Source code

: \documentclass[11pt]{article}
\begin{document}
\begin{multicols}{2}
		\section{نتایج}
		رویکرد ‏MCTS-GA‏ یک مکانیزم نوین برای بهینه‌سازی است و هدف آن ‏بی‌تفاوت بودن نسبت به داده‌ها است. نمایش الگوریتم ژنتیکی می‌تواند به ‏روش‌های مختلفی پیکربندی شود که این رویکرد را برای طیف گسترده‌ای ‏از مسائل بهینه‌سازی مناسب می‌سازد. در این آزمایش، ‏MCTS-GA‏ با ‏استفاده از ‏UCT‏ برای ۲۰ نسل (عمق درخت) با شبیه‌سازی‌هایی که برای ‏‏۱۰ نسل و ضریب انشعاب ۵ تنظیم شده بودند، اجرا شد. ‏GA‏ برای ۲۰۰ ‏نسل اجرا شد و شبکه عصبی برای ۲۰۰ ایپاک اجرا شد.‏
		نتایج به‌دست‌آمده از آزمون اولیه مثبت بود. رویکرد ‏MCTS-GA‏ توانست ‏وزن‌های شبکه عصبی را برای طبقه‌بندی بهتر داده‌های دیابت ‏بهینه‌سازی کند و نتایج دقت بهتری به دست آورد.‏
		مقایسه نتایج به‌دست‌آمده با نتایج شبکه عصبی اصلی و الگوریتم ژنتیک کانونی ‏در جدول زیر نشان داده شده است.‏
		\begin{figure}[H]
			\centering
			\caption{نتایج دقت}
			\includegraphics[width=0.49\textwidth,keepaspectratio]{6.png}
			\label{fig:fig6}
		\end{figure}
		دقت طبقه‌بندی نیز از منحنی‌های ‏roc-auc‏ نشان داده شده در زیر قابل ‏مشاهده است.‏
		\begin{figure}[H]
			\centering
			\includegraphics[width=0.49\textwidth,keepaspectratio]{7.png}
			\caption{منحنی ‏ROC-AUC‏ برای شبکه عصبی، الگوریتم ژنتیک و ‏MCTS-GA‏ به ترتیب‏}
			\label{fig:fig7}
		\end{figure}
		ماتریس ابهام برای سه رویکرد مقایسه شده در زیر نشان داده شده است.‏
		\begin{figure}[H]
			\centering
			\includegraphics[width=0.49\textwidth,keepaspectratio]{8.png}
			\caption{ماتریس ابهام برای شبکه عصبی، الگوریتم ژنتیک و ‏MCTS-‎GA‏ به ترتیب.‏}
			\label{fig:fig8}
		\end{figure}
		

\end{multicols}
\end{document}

==*==

Look through the data above for the word "نتایج". Report each line where it occurs.

		\section{نتایج}
		نتایج به‌دست‌آمده از آزمون اولیه مثبت بود. رویکرد ‏MCTS-GA‏ توانست ‏وزن‌های شبکه عصبی را برای طبقه‌بندی بهتر داده‌های دیابت ‏بهینه‌سازی کند و نتایج دقت بهتری به دست آورد.‏
		مقایسه نتایج به‌دست‌آمده با نتایج شبکه عصبی اصلی و الگوریتم ژنتیک کانونی ‏در جدول زیر نشان داده شده است.‏
			\caption{نتایج دقت}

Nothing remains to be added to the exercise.